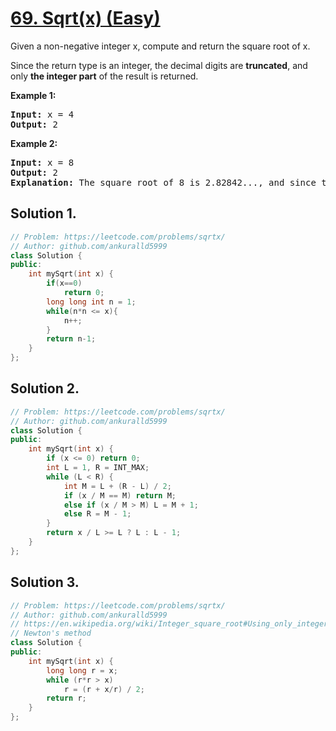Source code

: # [69. Sqrt(x) (Easy)](https://leetcode.com/problems/sqrtx/)

<p>Given a non-negative integer x, compute and return the square root of x.</p>

<p>Since the return type is an integer, the decimal digits are <strong>truncated</strong>, and only <strong>the integer part</strong> of the result is returned.</p>

<p><strong>Example 1:</strong></p>

<pre><strong>Input:</strong> x = 4
<strong>Output:</strong> 2</pre>

<p><strong>Example 2:</strong></p>

<pre><strong>Input:</strong> x = 8
<strong>Output:</strong> 2
<strong>Explanation:</strong> The square root of 8 is 2.82842..., and since the decimal part is truncated, 2 is returned.</pre>



## Solution 1.

```cpp
// Problem: https://leetcode.com/problems/sqrtx/
// Author: github.com/ankuralld5999
class Solution {
public:
    int mySqrt(int x) {
        if(x==0)
            return 0;
        long long int n = 1;
        while(n*n <= x){
            n++;
        }
        return n-1;
    }
};
```

## Solution 2.

```cpp
// Problem: https://leetcode.com/problems/sqrtx/
// Author: github.com/ankuralld5999
class Solution {
public:
    int mySqrt(int x) {
        if (x <= 0) return 0;
        int L = 1, R = INT_MAX;
        while (L < R) {
            int M = L + (R - L) / 2;
            if (x / M == M) return M;
            else if (x / M > M) L = M + 1;
            else R = M - 1;
        }
        return x / L >= L ? L : L - 1;
    }
};
```

## Solution 3.

```cpp
// Problem: https://leetcode.com/problems/sqrtx/
// Author: github.com/ankuralld5999
// https://en.wikipedia.org/wiki/Integer_square_root#Using_only_integer_division
// Newton's method
class Solution {
public:
    int mySqrt(int x) {
        long long r = x;
        while (r*r > x)
            r = (r + x/r) / 2;
        return r;
    }
};
```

______

__Instructions for the task__. Starting at the line with "<pre><strong>Input:</strong> x = 8", copy every line down to the last one above, exactly as written and with nothing else.

__Solved problem__.
<pre><strong>Input:</strong> x = 8
<strong>Output:</strong> 2
<strong>Explanation:</strong> The square root of 8 is 2.82842..., and since the decimal part is truncated, 2 is returned.</pre>



## Solution 1.

```cpp
// Problem: https://leetcode.com/problems/sqrtx/
// Author: github.com/ankuralld5999
class Solution {
public:
    int mySqrt(int x) {
        if(x==0)
            return 0;
        long long int n = 1;
        while(n*n <= x){
            n++;
        }
        return n-1;
    }
};
```

## Solution 2.

```cpp
// Problem: https://leetcode.com/problems/sqrtx/
// Author: github.com/ankuralld5999
class Solution {
public:
    int mySqrt(int x) {
        if (x <= 0) return 0;
        int L = 1, R = INT_MAX;
        while (L < R) {
            int M = L + (R - L) / 2;
            if (x / M == M) return M;
            else if (x / M > M) L = M + 1;
            else R = M - 1;
        }
        return x / L >= L ? L : L - 1;
    }
};
```

## Solution 3.

```cpp
// Problem: https://leetcode.com/problems/sqrtx/
// Author: github.com/ankuralld5999
// https://en.wikipedia.org/wiki/Integer_square_root#Using_only_integer_division
// Newton's method
class Solution {
public:
    int mySqrt(int x) {
        long long r = x;
        while (r*r > x)
            r = (r + x/r) / 2;
        return r;
    }
};
```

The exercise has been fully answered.